Peter Seier Christensen (born 30 December 1967) is a Danish politician, chemical engineer and inventor, who is a member of the Folketing for New Right political party. He was elected into the Folketing in the 2019 Danish general election.

==Education and career==
Christensen studied chemical engineering at the Technical University of Denmark from 1986 to 1992, gaining masters and PhD.

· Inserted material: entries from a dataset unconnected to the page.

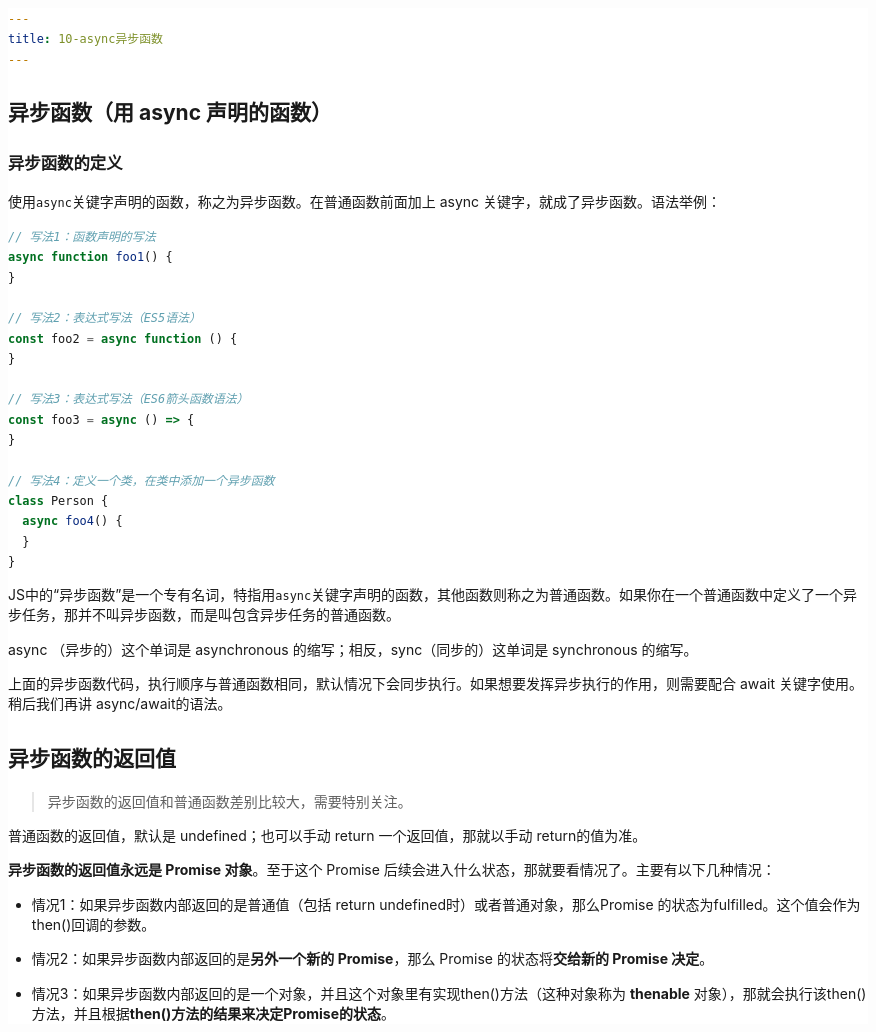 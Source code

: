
 ```yaml
---
title: 10-async异步函数
---
```


<ArticleTopAd></ArticleTopAd>

## 异步函数（用 async 声明的函数）

### 异步函数的定义

使用`async`关键字声明的函数，称之为异步函数。在普通函数前面加上 async 关键字，就成了异步函数。语法举例：

```js
// 写法1：函数声明的写法
async function foo1() {
}

// 写法2：表达式写法（ES5语法）
const foo2 = async function () {
}

// 写法3：表达式写法（ES6箭头函数语法）
const foo3 = async () => {
}

// 写法4：定义一个类，在类中添加一个异步函数
class Person {
  async foo4() {
  }
}
```

JS中的“异步函数”是一个专有名词，特指用`async`关键字声明的函数，其他函数则称之为普通函数。如果你在一个普通函数中定义了一个异步任务，那并不叫异步函数，而是叫包含异步任务的普通函数。

async （异步的）这个单词是 asynchronous 的缩写；相反，sync（同步的）这单词是 synchronous 的缩写。

上面的异步函数代码，执行顺序与普通函数相同，默认情况下会同步执行。如果想要发挥异步执行的作用，则需要配合 await 关键字使用。稍后我们再讲 async/await的语法。



## 异步函数的返回值

> 异步函数的返回值和普通函数差别比较大，需要特别关注。

普通函数的返回值，默认是 undefined；也可以手动 return 一个返回值，那就以手动 return的值为准。

**异步函数的返回值永远是 Promise 对象**。至于这个 Promise 后续会进入什么状态，那就要看情况了。主要有以下几种情况：

- 情况1：如果异步函数内部返回的是普通值（包括 return undefined时）或者普通对象，那么Promise 的状态为fulfilled。这个值会作为then()回调的参数。

- 情况2：如果异步函数内部返回的是**另外一个新的 Promise**，那么 Promise 的状态将**交给新的 Promise 决定**。
- 情况3：如果异步函数内部返回的是一个对象，并且这个对象里有实现then()方法（这种对象称为 **thenable** 对象），那就会执行该then()方法，并且根据**then()方法的结果来决定Promise的状态**。
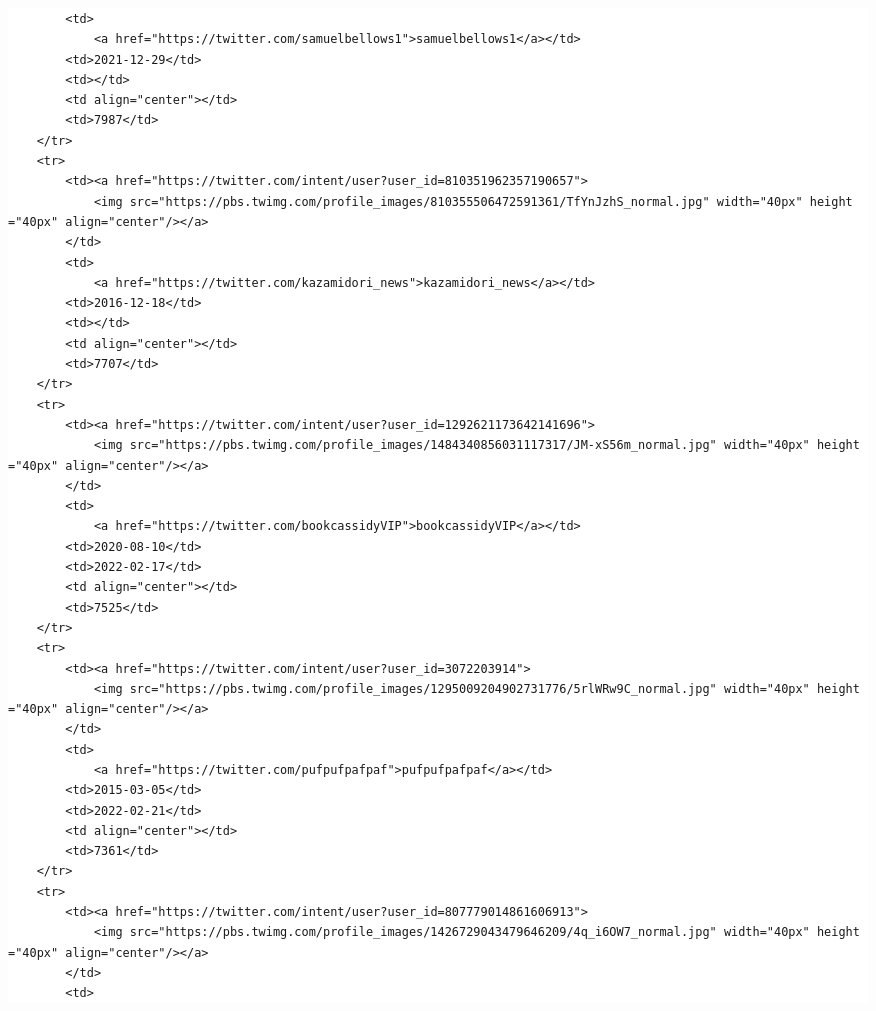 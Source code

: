             <td>
                <a href="https://twitter.com/samuelbellows1">samuelbellows1</a></td>
            <td>2021-12-29</td>
            <td></td>
            <td align="center"></td>
            <td>7987</td>
        </tr>
        <tr>
            <td><a href="https://twitter.com/intent/user?user_id=810351962357190657">
                <img src="https://pbs.twimg.com/profile_images/810355506472591361/TfYnJzhS_normal.jpg" width="40px" height="40px" align="center"/></a>
            </td>
            <td>
                <a href="https://twitter.com/kazamidori_news">kazamidori_news</a></td>
            <td>2016-12-18</td>
            <td></td>
            <td align="center"></td>
            <td>7707</td>
        </tr>
        <tr>
            <td><a href="https://twitter.com/intent/user?user_id=1292621173642141696">
                <img src="https://pbs.twimg.com/profile_images/1484340856031117317/JM-xS56m_normal.jpg" width="40px" height="40px" align="center"/></a>
            </td>
            <td>
                <a href="https://twitter.com/bookcassidyVIP">bookcassidyVIP</a></td>
            <td>2020-08-10</td>
            <td>2022-02-17</td>
            <td align="center"></td>
            <td>7525</td>
        </tr>
        <tr>
            <td><a href="https://twitter.com/intent/user?user_id=3072203914">
                <img src="https://pbs.twimg.com/profile_images/1295009204902731776/5rlWRw9C_normal.jpg" width="40px" height="40px" align="center"/></a>
            </td>
            <td>
                <a href="https://twitter.com/pufpufpafpaf">pufpufpafpaf</a></td>
            <td>2015-03-05</td>
            <td>2022-02-21</td>
            <td align="center"></td>
            <td>7361</td>
        </tr>
        <tr>
            <td><a href="https://twitter.com/intent/user?user_id=807779014861606913">
                <img src="https://pbs.twimg.com/profile_images/1426729043479646209/4q_i6OW7_normal.jpg" width="40px" height="40px" align="center"/></a>
            </td>
            <td>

He was employed as an engineer by Haldor Topsøe from 1994 to 2019. While there he was the author of patents on reforming hydrocarbons, preparation of synthesis gas, particularly by steam reforming, and the use of catalyst lined equipment.

==Political career==
Christensen first ran for parliament in the 2019 election, where he received 1,850 votes. This was enough for one of New Right's levelling seats. Since 2020 Peter Seier has been the group leader of the party's parliamentary group. At the 2022 general election he was re-elected a member of the Folketing with 2,806 votes.